Perla sabe que los lobos no cazan solos. Que no sirve de mucho si uno, en solitario, consigue darle alcance a una presa a la carrera. Así que no se extraña cuando el monstruoso animal, pese a que parece capaz de todo, va aflojando el ritmo y abandona la persecución.

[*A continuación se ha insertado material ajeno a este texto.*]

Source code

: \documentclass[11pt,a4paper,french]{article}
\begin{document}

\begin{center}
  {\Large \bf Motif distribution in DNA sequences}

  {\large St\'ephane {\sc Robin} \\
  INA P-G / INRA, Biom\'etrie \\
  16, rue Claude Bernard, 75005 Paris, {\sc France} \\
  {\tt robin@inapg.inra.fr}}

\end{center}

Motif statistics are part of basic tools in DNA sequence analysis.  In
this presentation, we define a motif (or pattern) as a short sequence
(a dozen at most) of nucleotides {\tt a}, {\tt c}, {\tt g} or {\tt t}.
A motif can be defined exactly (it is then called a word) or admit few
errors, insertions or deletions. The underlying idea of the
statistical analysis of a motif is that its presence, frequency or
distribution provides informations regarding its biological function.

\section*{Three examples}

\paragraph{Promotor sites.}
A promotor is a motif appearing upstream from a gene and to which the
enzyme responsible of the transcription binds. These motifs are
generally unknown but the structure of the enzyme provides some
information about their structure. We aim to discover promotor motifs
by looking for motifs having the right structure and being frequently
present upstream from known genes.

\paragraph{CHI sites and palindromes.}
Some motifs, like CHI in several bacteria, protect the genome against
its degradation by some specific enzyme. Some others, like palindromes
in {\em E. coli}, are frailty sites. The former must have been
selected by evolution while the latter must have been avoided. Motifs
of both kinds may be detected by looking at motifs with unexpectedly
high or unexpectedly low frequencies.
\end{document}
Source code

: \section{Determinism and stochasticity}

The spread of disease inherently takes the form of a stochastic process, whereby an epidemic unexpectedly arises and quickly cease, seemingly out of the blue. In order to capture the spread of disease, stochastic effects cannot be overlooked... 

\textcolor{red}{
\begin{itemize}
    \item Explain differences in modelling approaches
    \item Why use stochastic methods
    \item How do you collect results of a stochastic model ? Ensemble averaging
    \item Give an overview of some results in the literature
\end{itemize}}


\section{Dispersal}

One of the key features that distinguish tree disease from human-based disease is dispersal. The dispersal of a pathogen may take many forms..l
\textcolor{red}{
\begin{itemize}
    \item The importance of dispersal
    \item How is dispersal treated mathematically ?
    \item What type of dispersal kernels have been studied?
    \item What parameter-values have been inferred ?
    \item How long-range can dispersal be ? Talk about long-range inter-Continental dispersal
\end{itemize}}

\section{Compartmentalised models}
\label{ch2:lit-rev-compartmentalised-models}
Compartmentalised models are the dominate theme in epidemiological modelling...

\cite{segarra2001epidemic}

Está claro que Perla ha hecho bien en no tirarse de la furgoneta. Y se diría que los lobos han visto frustrada la emboscada, que han sido superados por la velocidad de los motores.
Perla ya sólo alcanza a ver la figura de la bestia más grande, la que ha estado a punto de llegar a la carrera hasta el remolque.
Debe de ser una bestia de una talla inmensa para lo canino.
Si es que es un cánido, porque justo cuando deja de correr decide incorporarse y se pone en pie, sobre sus cuartos traseros. ¿Los lobos hacen eso? No puede tratarse de un oso, se supone que no corren tanto, ¿no?
La figura de la bestia desaparece en la negrura que las furgonetas van dejando atrás. Cuando lo hace, la silueta, contorneada a la luna llena, se asemeja a la de un gigantesco antropoide, de espaldas y hombros poderosos.
Y entonces Perla da por seguro que no se trata de un lobo.